Shtorkh declined to name potential partners but said Russia's second-largest oil company YUKOS had expressed an interest. "We estimate that about $1.5 billion in investments will be required to develop this field," Shtorkh said. "Once we create a consortium and raise financing, production could start - in a couple of years."

Slavneft said the site was distant from any pipeline routes and at least $500 million would be needed to connect it to existing infrastructure. "Obviously there is great potential for an eastbound export route with China being a natural target," Shtorkh said.

Officials said they also planned to develop the field's gas reserves, estimated at close to 200 billion cubic metres. Oil from the well was of the Siberian Light grade, a sweeter lighter variety than Russian benchmark Urals.

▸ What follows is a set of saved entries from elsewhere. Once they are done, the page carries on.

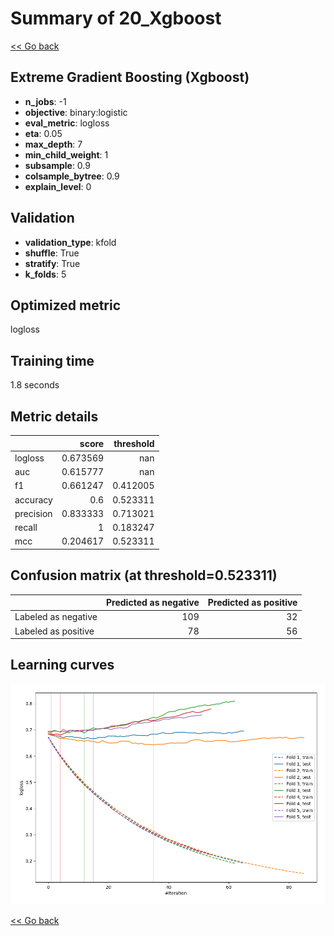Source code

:# Summary of 20_Xgboost

[<< Go back](../README.md)


## Extreme Gradient Boosting (Xgboost)
- **n_jobs**: -1
- **objective**: binary:logistic
- **eval_metric**: logloss
- **eta**: 0.05
- **max_depth**: 7
- **min_child_weight**: 1
- **subsample**: 0.9
- **colsample_bytree**: 0.9
- **explain_level**: 0

## Validation
 - **validation_type**: kfold
 - **shuffle**: True
 - **stratify**: True
 - **k_folds**: 5

## Optimized metric
logloss

## Training time

1.8 seconds

## Metric details
|           |    score |   threshold |
|:----------|---------:|------------:|
| logloss   | 0.673569 |  nan        |
| auc       | 0.615777 |  nan        |
| f1        | 0.661247 |    0.412005 |
| accuracy  | 0.6      |    0.523311 |
| precision | 0.833333 |    0.713021 |
| recall    | 1        |    0.183247 |
| mcc       | 0.204617 |    0.523311 |


## Confusion matrix (at threshold=0.523311)
|                     |   Predicted as negative |   Predicted as positive |
|:--------------------|------------------------:|------------------------:|
| Labeled as negative |                     109 |                      32 |
| Labeled as positive |                      78 |                      56 |

## Learning curves
![Learning curves](learning_curves.png)

[<< Go back](../README.md)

Slavneft also holds licenses to explore several other fields in Eastern Siberia and said preliminary studies showed that the region contained about 1.5 billion tonnes of oil, a trillion cubic metres of gas and up to 70 million tonnes of condensate. "If these estimates turn out to be correct, the Eastern Siberian region could rival the Caspian Sea basin in terms of importance to the oil industry," Shtorkh said, noting the area when compared to Western Siberia was relatively undeveloped.

Slavneft, currently a moderately-sized company, should see output skyrocket once output starts at Kuyumbinsky. It last year produced 12 million tonnes of oil but is involved in several projects including in the northern Yamal-Nenets province where it estimates total reserves at 150 million tonnes of oil.

The company is also one of the major Russian lifters of Iraqi oil under the oil-for-food programme and is planning to next month sign a United Nations sanctioned deal to develop the Suba field in Iraq.